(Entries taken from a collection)
[Start of Attachment]

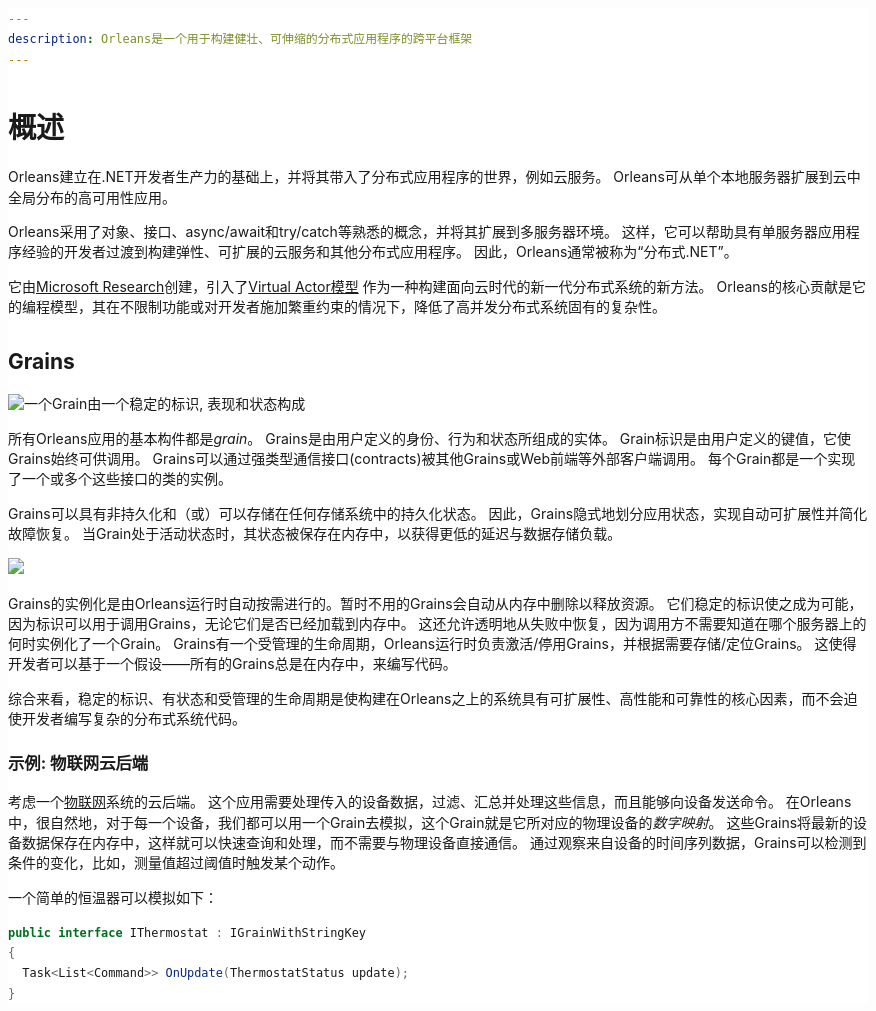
 ```yaml
---
description: Orleans是一个用于构建健壮、可伸缩的分布式应用程序的跨平台框架
---
```


# 概述

Orleans建立在.NET开发者生产力的基础上，并将其带入了分布式应用程序的世界，例如云服务。 Orleans可从单个本地服务器扩展到云中全局分布的高可用性应用。

Orleans采用了对象、接口、async/await和try/catch等熟悉的概念，并将其扩展到多服务器环境。
这样，它可以帮助具有单服务器应用程序经验的开发者过渡到构建弹性、可扩展的云服务和其他分布式应用程序。 因此，Orleans通常被称为“分布式.NET”。

它由[Microsoft Research](http://research.microsoft.com/projects/orleans/)创建，引入了[Virtual Actor模型](http://research.microsoft.com/apps/pubs/default.aspx?id=210931)
作为一种构建面向云时代的新一代分布式系统的新方法。
Orleans的核心贡献是它的编程模型，其在不限制功能或对开发者施加繁重约束的情况下，降低了高并发分布式系统固有的复杂性。

## Grains

![一个Grain由一个稳定的标识, 表现和状态构成](https://raw.githubusercontent.com/dotnet/orleans-docs/main/src/images/grain_formulation.svg)

所有Orleans应用的基本构件都是*grain*。
Grains是由用户定义的身份、行为和状态所组成的实体。
Grain标识是由用户定义的键值，它使Grains始终可供调用。
Grains可以通过强类型通信接口(contracts)被其他Grains或Web前端等外部客户端调用。
每个Grain都是一个实现了一个或多个这些接口的类的实例。

Grains可以具有非持久化和（或）可以存储在任何存储系统中的持久化状态。
因此，Grains隐式地划分应用状态，实现自动可扩展性并简化故障恢复。
当Grain处于活动状态时，其状态被保存在内存中，以获得更低的延迟与数据存储负载。

![](https://raw.githubusercontent.com/dotnet/orleans-docs/main/src/images/managed_lifecycle.svg)

Grains的实例化是由Orleans运行时自动按需进行的。暂时不用的Grains会自动从内存中删除以释放资源。
它们稳定的标识使之成为可能，因为标识可以用于调用Grains，无论它们是否已经加载到内存中。 
这还允许透明地从失败中恢复，因为调用方不需要知道在哪个服务器上的何时实例化了一个Grain。
Grains有一个受管理的生命周期，Orleans运行时负责激活/停用Grains，并根据需要存储/定位Grains。
这使得开发者可以基于一个假设——所有的Grains总是在内存中，来编写代码。

综合来看，稳定的标识、有状态和受管理的生命周期是使构建在Orleans之上的系统具有可扩展性、高性能和可靠性的核心因素，而不会迫使开发者编写复杂的分布式系统代码。

### 示例: 物联网云后端

考虑一个[物联网](https://zh.wikipedia.org/zh/%E7%89%A9%E8%81%94%E7%BD%91)系统的云后端。
这个应用需要处理传入的设备数据，过滤、汇总并处理这些信息，而且能够向设备发送命令。
在Orleans中，很自然地，对于每一个设备，我们都可以用一个Grain去模拟，这个Grain就是它所对应的物理设备的*数字映射*。
这些Grains将最新的设备数据保存在内存中，这样就可以快速查询和处理，而不需要与物理设备直接通信。
通过观察来自设备的时间序列数据，Grains可以检测到条件的变化，比如，测量值超过阈值时触发某个动作。

一个简单的恒温器可以模拟如下：

``` csharp
public interface IThermostat : IGrainWithStringKey
{
  Task<List<Command>> OnUpdate(ThermostatStatus update);
}
```
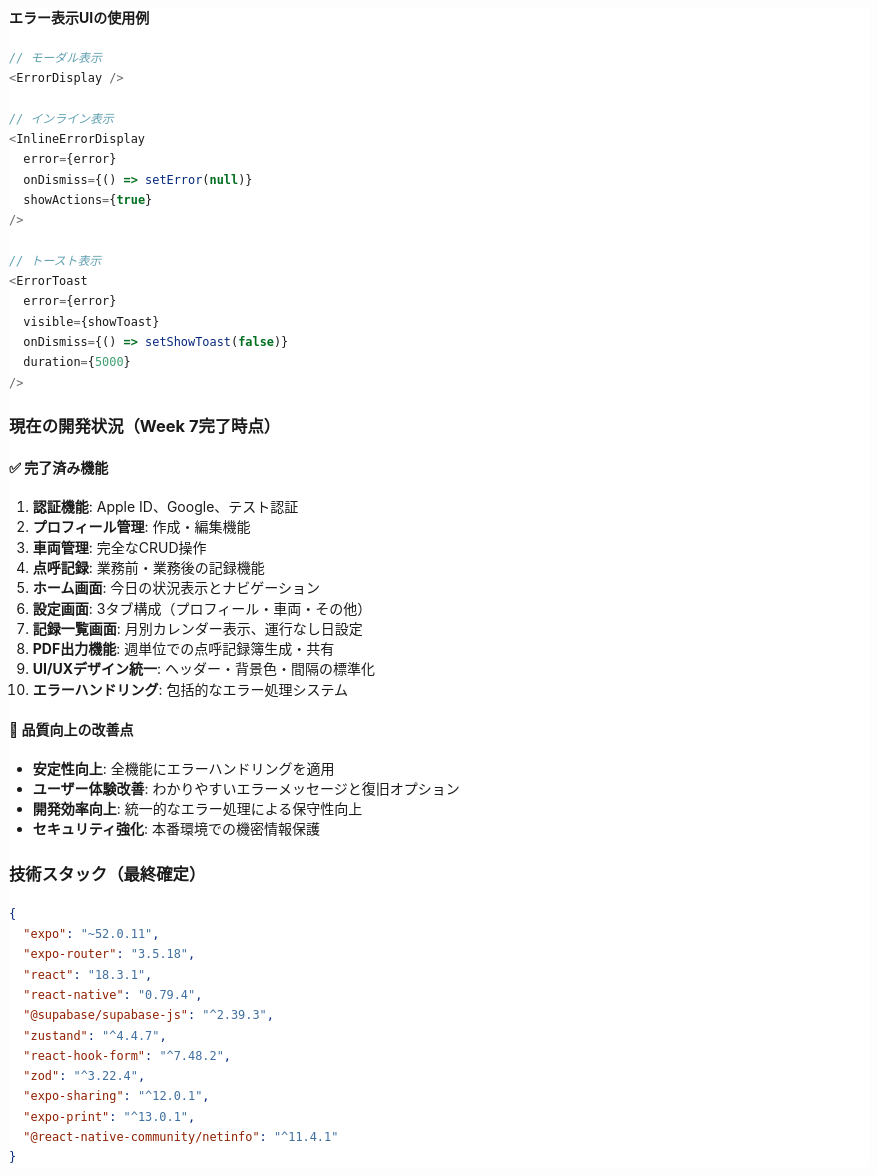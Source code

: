 #### エラー表示UIの使用例
```typescript
// モーダル表示
<ErrorDisplay />

// インライン表示
<InlineErrorDisplay 
  error={error} 
  onDismiss={() => setError(null)} 
  showActions={true}
/>

// トースト表示
<ErrorToast 
  error={error} 
  visible={showToast}
  onDismiss={() => setShowToast(false)}
  duration={5000}
/>
```

### 現在の開発状況（Week 7完了時点）

#### ✅ 完了済み機能
1. **認証機能**: Apple ID、Google、テスト認証
2. **プロフィール管理**: 作成・編集機能
3. **車両管理**: 完全なCRUD操作
4. **点呼記録**: 業務前・業務後の記録機能
5. **ホーム画面**: 今日の状況表示とナビゲーション
6. **設定画面**: 3タブ構成（プロフィール・車両・その他）
7. **記録一覧画面**: 月別カレンダー表示、運行なし日設定
8. **PDF出力機能**: 週単位での点呼記録簿生成・共有
9. **UI/UXデザイン統一**: ヘッダー・背景色・間隔の標準化
10. **エラーハンドリング**: 包括的なエラー処理システム

#### 🔧 品質向上の改善点
- **安定性向上**: 全機能にエラーハンドリングを適用
- **ユーザー体験改善**: わかりやすいエラーメッセージと復旧オプション
- **開発効率向上**: 統一的なエラー処理による保守性向上
- **セキュリティ強化**: 本番環境での機密情報保護

### 技術スタック（最終確定）
```json
{
  "expo": "~52.0.11",
  "expo-router": "3.5.18", 
  "react": "18.3.1",
  "react-native": "0.79.4",
  "@supabase/supabase-js": "^2.39.3",
  "zustand": "^4.4.7",
  "react-hook-form": "^7.48.2",
  "zod": "^3.22.4",
  "expo-sharing": "^12.0.1",
  "expo-print": "^13.0.1",
  "@react-native-community/netinfo": "^11.4.1"
}
```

[End of Attachment]

» What this task involves
Within the entries above, find every line where the string "dotnet" occurs, and copy it.

» Response for this exercise
![一个Grain由一个稳定的标识, 表现和状态构成](https://raw.githubusercontent.com/dotnet/orleans-docs/main/src/images/grain_formulation.svg)
![](https://raw.githubusercontent.com/dotnet/orleans-docs/main/src/images/managed_lifecycle.svg)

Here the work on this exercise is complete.